I tried to make the queries and the structure as readable and "simple" as possible.. if you have questions, shoot!

krakazyabra commented 1 year ago

So you don't have Nextcloud set up with S3 as primary ?

S3 is primary, but I'm using undocumented class objectstore_multibucket:

  array (
    'class' => '\\OC\\Files\\ObjectStore\\S3',
    'arguments' =>
    array (
      'num_buckets' => 1500000,
      'bucket' => 'nextcloud-',
      'autocreate' => true,
      'key' => 'admin',
      'secret' => 'secret',
      'use_ssl' => true,
      'hostname' => 'awesome-url',
      'port' => 9000,
      'use_path_style' => true,
    ),
  ),

I have Minio S3 in local infrastructure.

One can add an S3 account to every user.. even with local as primary.. is that the way you work?

well, that's hard to explain S3 principles, but I have one big scope, where admin user is nextcloud (check in config key and secret). this user is allowed to create buckets. Each nextcloud's user has his own bucket.

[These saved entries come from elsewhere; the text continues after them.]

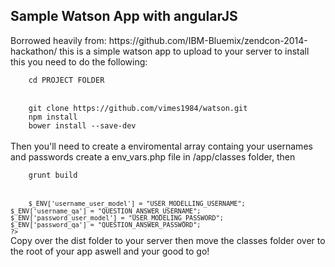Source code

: <h2>Sample Watson App with angularJS</h2>
Borrowed heavily from: 
	https://github.com/IBM-Bluemix/zendcon-2014-hackathon/ 
this is a simple watson app to upload to your server 
to install this you need to do the following: 
<br>
<code>
	cd PROJECT FOLDER
</code>
<br>
<code>
	git clone https://github.com/vimes1984/watson.git
	npm install
	bower install --save-dev
</code>
<br>
Then you'll need to create a enviromental array containg your usernames and passwords create a env_vars.php file in /app/classes folder, then 
<br>
<code>
	grunt build
</code>
<br>
<code>
	<?php

	$_ENV['username_user_model'] = "USER_MODELLING_USERNAME";
	$_ENV['username_qa'] = "QUESTION_ANSWER_USERNAME";
	$_ENV['password_user_model'] = "USER_MODELING_PASSWORD";
	$_ENV['password_qa'] = "QUESTION_ANSWER_PASSWORD";
	?>
</code>
Copy over the dist folder to your server  then move the classes folder over to the root of your app aswell and your good to go!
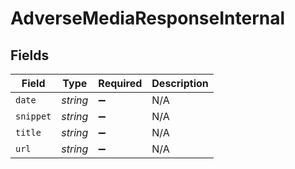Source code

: # AdverseMediaResponseInternal


## Fields

| Field              | Type               | Required           | Description        |
| ------------------ | ------------------ | ------------------ | ------------------ |
| `date`             | *string*           | :heavy_minus_sign: | N/A                |
| `snippet`          | *string*           | :heavy_minus_sign: | N/A                |
| `title`            | *string*           | :heavy_minus_sign: | N/A                |
| `url`              | *string*           | :heavy_minus_sign: | N/A                |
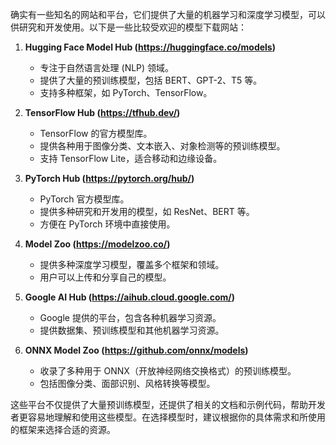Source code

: 确实有一些知名的网站和平台，它们提供了大量的机器学习和深度学习模型，可以供研究和开发使用。以下是一些比较受欢迎的模型下载网站：

1. **Hugging Face Model Hub (https://huggingface.co/models)**
   - 专注于自然语言处理 (NLP) 领域。
   - 提供了大量的预训练模型，包括 BERT、GPT-2、T5 等。
   - 支持多种框架，如 PyTorch、TensorFlow。

2. **TensorFlow Hub (https://tfhub.dev/)**
   - TensorFlow 的官方模型库。
   - 提供各种用于图像分类、文本嵌入、对象检测等的预训练模型。
   - 支持 TensorFlow Lite，适合移动和边缘设备。

3. **PyTorch Hub (https://pytorch.org/hub/)**
   - PyTorch 官方模型库。
   - 提供多种研究和开发用的模型，如 ResNet、BERT 等。
   - 方便在 PyTorch 环境中直接使用。

4. **Model Zoo (https://modelzoo.co/)**
   - 提供多种深度学习模型，覆盖多个框架和领域。
   - 用户可以上传和分享自己的模型。

5. **Google AI Hub (https://aihub.cloud.google.com/)**
   - Google 提供的平台，包含各种机器学习资源。
   - 提供数据集、预训练模型和其他机器学习资源。

6. **ONNX Model Zoo (https://github.com/onnx/models)**
   - 收录了多种用于 ONNX（开放神经网络交换格式）的预训练模型。
   - 包括图像分类、面部识别、风格转换等模型。

这些平台不仅提供了大量预训练模型，还提供了相关的文档和示例代码，帮助开发者更容易地理解和使用这些模型。在选择模型时，建议根据你的具体需求和所使用的框架来选择合适的资源。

mrAceT commented 1 year ago

S3 is primary, but I'm using undocumented class objectstore_multibucket:

Needed to reed into that one a bit ;) You use this because of your large amount of data? I read that 'multi bucket' may be needed for some S3 providers because of limitations..

Of what I read, is this still an issue nowadays?

[update] I use 'OVH' and I checked there, it says: Maximum number of objects in a bucket: Unlimited

So I think "I'm good" (?)

krakazyabra commented 1 year ago

Needed to reed into that one a bit ;)

https://github.com/nextcloud/server/wiki/How-to-test-S3-primary-storage

You use this because of your large amount of data?

Because we can + by design. As I said, we're using own local S3 storage (min.io). you can distribute data between nodes more flexible. plus it will be easier to escalate data of customer.

mrAceT commented 1 year ago

A day nothing learned, is a day lost, learned something today ;)

In any case, this script does not support multiple primary S3 storages.. so you will need to "hack the script". If you have questions, shoot!

PS: to get this working I created a small nextcloud installation with my "live config" and started digging in the database entries to figure out "where is what" and started testing with my migration script.. I think that is the best way to go.. I didn't want to start "hacking around" with 100+Gb of "real data of real users".. I think that is the best route too with 2Pb of data.. ;)

krakazyabra commented 1 year ago

If you have any questions you can find me in telegram @krakazyabra

mrAceT commented 1 year ago

AD: I took a look at my S3->local script.. With you having multiple S3 buckets.. I think you probably need to comment a number of warnings that won't apply to you

PS: sent you a message on telegram